Bueno, problema a ojos de los demás y problema para nosotros que vemos cómo los demás obtienen argumentos y cogen fuerza para seguir con la crítica. Para los niños no es un problema. Tener criterio y personalidad, expresar tus deseos y la disconformidad no es un problema, es una manera de ser fiel a tus convicciones y una manera de crecer, porque si bien cuando uno es niño puede ser muy vehemente expresando sus deseos, cuando crece aprende a ser más comedido y más asertivo, aún cuando la opinión permanece invariable.

Dicho de otro modo, la gente quiere niños dóciles, que no den problemas, que sean buenos. Los que criamos con apego, los que queremos enseñar a nuestros hijos a respetar y a pedir respeto queremos niños fuertes, de los que nos crean problemas, de los que tienen personalidad. No es que nos guste la sarna (aunque ya dicen que la sarna con gusto no pica), no es que queramos tener que estar todo el día lidiando con ellos, porque hay momentos en que cuando no es una cosa es otra, es que queremos que sean ellos mismos y queremos que sean fuertes para el mañana. Demasiados niños hay ya y demasiados adultos demasiado acostumbrados a agachar la cabeza.

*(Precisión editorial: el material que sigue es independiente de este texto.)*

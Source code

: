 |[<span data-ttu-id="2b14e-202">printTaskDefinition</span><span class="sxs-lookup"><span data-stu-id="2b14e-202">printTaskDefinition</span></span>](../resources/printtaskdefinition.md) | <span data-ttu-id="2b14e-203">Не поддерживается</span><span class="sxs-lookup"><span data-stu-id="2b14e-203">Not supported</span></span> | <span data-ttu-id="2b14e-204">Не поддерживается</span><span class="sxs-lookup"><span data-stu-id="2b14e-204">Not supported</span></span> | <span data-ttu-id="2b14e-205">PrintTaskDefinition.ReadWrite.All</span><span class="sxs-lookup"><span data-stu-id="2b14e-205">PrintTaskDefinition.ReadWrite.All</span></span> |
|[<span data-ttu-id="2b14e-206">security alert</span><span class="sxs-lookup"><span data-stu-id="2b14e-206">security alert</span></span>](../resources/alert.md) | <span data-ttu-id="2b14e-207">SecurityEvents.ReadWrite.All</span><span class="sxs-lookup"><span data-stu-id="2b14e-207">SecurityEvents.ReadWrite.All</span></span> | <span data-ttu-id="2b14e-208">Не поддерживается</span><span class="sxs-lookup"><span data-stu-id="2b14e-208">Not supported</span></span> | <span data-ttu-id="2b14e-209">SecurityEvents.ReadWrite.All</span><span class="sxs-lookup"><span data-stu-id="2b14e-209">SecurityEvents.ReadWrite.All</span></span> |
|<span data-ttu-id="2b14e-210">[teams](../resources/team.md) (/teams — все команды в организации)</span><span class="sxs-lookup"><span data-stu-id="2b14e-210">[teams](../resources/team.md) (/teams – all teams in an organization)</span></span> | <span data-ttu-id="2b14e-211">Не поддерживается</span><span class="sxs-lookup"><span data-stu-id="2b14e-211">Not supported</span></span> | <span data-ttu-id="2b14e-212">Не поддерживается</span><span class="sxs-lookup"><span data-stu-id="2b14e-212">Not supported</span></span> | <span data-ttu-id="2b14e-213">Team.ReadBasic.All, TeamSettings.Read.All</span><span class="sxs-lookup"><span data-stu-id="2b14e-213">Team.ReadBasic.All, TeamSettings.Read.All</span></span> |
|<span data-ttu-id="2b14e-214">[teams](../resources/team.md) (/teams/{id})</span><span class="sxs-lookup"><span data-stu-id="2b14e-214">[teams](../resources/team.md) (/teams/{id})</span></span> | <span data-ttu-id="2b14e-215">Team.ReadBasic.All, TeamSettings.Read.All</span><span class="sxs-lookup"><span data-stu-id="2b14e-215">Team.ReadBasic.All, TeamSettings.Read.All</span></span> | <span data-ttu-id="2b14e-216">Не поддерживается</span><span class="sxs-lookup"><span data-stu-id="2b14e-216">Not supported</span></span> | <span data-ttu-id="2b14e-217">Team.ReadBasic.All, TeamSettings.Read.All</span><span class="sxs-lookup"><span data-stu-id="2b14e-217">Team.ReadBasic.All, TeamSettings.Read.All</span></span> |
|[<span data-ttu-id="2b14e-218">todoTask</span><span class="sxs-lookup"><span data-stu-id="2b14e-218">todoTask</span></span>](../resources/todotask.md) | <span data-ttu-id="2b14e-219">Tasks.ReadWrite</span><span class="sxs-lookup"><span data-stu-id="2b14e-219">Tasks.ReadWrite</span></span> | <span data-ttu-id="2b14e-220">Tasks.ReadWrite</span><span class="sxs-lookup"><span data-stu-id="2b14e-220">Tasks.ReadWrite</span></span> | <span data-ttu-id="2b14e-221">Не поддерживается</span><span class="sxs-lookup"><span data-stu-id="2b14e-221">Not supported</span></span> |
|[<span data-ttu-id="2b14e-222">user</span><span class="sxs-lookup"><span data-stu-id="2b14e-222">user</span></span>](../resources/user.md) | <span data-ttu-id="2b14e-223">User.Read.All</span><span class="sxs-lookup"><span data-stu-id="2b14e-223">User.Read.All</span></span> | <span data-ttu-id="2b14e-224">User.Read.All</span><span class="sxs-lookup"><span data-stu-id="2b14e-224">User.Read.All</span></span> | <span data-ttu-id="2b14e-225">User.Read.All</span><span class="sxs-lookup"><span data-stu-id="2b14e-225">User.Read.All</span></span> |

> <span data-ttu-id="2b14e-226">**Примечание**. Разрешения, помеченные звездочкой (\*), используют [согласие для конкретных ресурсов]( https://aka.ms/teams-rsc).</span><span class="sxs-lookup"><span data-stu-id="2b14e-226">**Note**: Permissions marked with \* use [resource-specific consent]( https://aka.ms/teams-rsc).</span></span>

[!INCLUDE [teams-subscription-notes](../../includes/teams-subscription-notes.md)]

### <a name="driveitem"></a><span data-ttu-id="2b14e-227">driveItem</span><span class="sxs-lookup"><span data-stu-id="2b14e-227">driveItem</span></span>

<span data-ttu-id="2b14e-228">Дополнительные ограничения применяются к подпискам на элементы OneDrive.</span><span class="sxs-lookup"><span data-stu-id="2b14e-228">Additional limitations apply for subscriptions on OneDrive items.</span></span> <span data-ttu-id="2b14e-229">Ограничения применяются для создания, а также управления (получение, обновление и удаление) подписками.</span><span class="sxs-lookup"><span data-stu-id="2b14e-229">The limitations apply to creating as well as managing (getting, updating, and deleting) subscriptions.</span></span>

Y ojo, cuando hablo de libertad y respeto, no hablo de permisividad. Sé que siempre lo digo, pero es que siempre se nos tacha de permisivos, de dejar hacer a los hijos lo que les da la gana y esto no es cierto. Digamos que hay muchas maneras de explicar a los niños lo que está bien y lo que está mal, lo que pueden hacer y lo que puede ser molesto para los demás, y pegarles y castigarles es sólo una de esas maneras y no precisamente la más agradable ni la más efectiva. Pueden tener su carácter, su opinión y defender su postura, pero no pueden perder el respeto a nadie (ni dejar que se lo pierdan a ellos, claro).